Comme l’écrit Claudine Blanchard-Laville (2004, p.25) : « Il s’agit un mode de transmission primordial aujourd’hui : la transmission subjective du geste. J’ai la conviction que ce n’est que par l’intermédiaire de l’autre formateur-praticien que la transmission du geste d’être soi-même praticien peut avoir lieu : il faut en avoir reçu le courage dans une rencontre avec un autre (…) C’est grâce à son engagement en acte dans le geste partagé que l’un des acteurs pourra transmettre ce geste à l’autre. »

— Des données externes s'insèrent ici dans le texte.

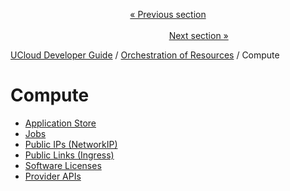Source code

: <p align='center'>
<a href='/docs/developer-guide/orchestration/storage/providers/README.md'>« Previous section</a>
&nbsp;&nbsp;&nbsp;&nbsp;&nbsp;&nbsp;&nbsp;&nbsp;&nbsp;&nbsp;&nbsp;&nbsp;&nbsp;&nbsp;&nbsp;&nbsp;&nbsp;&nbsp;&nbsp;&nbsp;&nbsp;&nbsp;&nbsp;&nbsp;&nbsp;&nbsp;&nbsp;&nbsp;&nbsp;&nbsp;&nbsp;&nbsp;&nbsp;&nbsp;&nbsp;&nbsp;&nbsp;&nbsp;&nbsp;&nbsp;&nbsp;&nbsp;&nbsp;&nbsp;&nbsp;&nbsp;&nbsp;&nbsp;&nbsp;&nbsp;&nbsp;&nbsp;&nbsp;&nbsp;&nbsp;&nbsp;&nbsp;&nbsp;&nbsp;&nbsp;&nbsp;&nbsp;&nbsp;&nbsp;&nbsp;&nbsp;&nbsp;&nbsp;&nbsp;&nbsp;&nbsp;&nbsp;&nbsp;&nbsp;&nbsp;&nbsp;&nbsp;&nbsp;&nbsp;&nbsp;&nbsp;&nbsp;&nbsp;&nbsp;&nbsp;&nbsp;&nbsp;&nbsp;&nbsp;&nbsp;&nbsp;&nbsp;&nbsp;&nbsp;&nbsp;&nbsp;&nbsp;&nbsp;&nbsp;&nbsp;&nbsp;&nbsp;&nbsp;&nbsp;&nbsp;&nbsp;&nbsp;&nbsp;&nbsp;&nbsp;&nbsp;&nbsp;&nbsp;&nbsp;&nbsp;&nbsp;&nbsp;&nbsp;&nbsp;&nbsp;&nbsp;&nbsp;&nbsp;&nbsp;&nbsp;&nbsp;&nbsp;&nbsp;&nbsp;&nbsp;&nbsp;&nbsp;&nbsp;&nbsp;&nbsp;&nbsp;&nbsp;&nbsp;&nbsp;&nbsp;&nbsp;&nbsp;&nbsp;&nbsp;&nbsp;&nbsp;&nbsp;&nbsp;&nbsp;&nbsp;&nbsp;&nbsp;&nbsp;<a href='/docs/developer-guide/orchestration/compute/appstore/tools.md'>Next section »</a>
</p>


[UCloud Developer Guide](/docs/developer-guide/README.md) / [Orchestration of Resources](/docs/developer-guide/orchestration/README.md) / Compute
# Compute

 - [Application Store](/docs/developer-guide/orchestration/compute/appstore/README.md)
 - [Jobs](/docs/developer-guide/orchestration/compute/jobs.md)
 - [Public IPs (NetworkIP)](/docs/developer-guide/orchestration/compute/ips.md)
 - [Public Links (Ingress)](/docs/developer-guide/orchestration/compute/ingress.md)
 - [Software Licenses](/docs/developer-guide/orchestration/compute/license.md)
 - [Provider APIs](/docs/developer-guide/orchestration/compute/providers/README.md)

3.2 La posture renvoie aussi au corps en jeu

C’est avant tout par mon corps que je vais être perçue tout d’abord : on peut utiliser son corps sans y penser, mais c’est au fond toute une part de notre identité qui transparaît et que nous donnons à voir. C’est la première image de moi qui a un impact fort sur la posture et qui s’inscrit dans la rencontre, que je peux montrer ou cacher, valoriser par quelques stratégies vestimentaires ou ornementales ; personnellement je « joue » beaucoup avec ces éléments (tenues vestimentaires variées, colorées, bijoux, fleurs dans les cheveux, maquillage), pour favoriser les réflexions des étudiants sur l’imaginaire du corps.

Par ailleurs la pratique de la danse et du yoga m’a appris l’importance de s’intéresser très précisément à l’impact des petits détails corporels. La posture juste au yoga demande parfois des années de travail, d’observation et de tentatives, et c’est celle qui tiendra longtemps sans faire mal… Dans la danse j’ai appris que le moindre geste peut changer considérablement la portée d’une figure ou d’une rencontre (une hanche juste un peu trop avancée et tout le mouvement en est modifié ; une main placée juste un peu de travers peut faire tomber un porté !)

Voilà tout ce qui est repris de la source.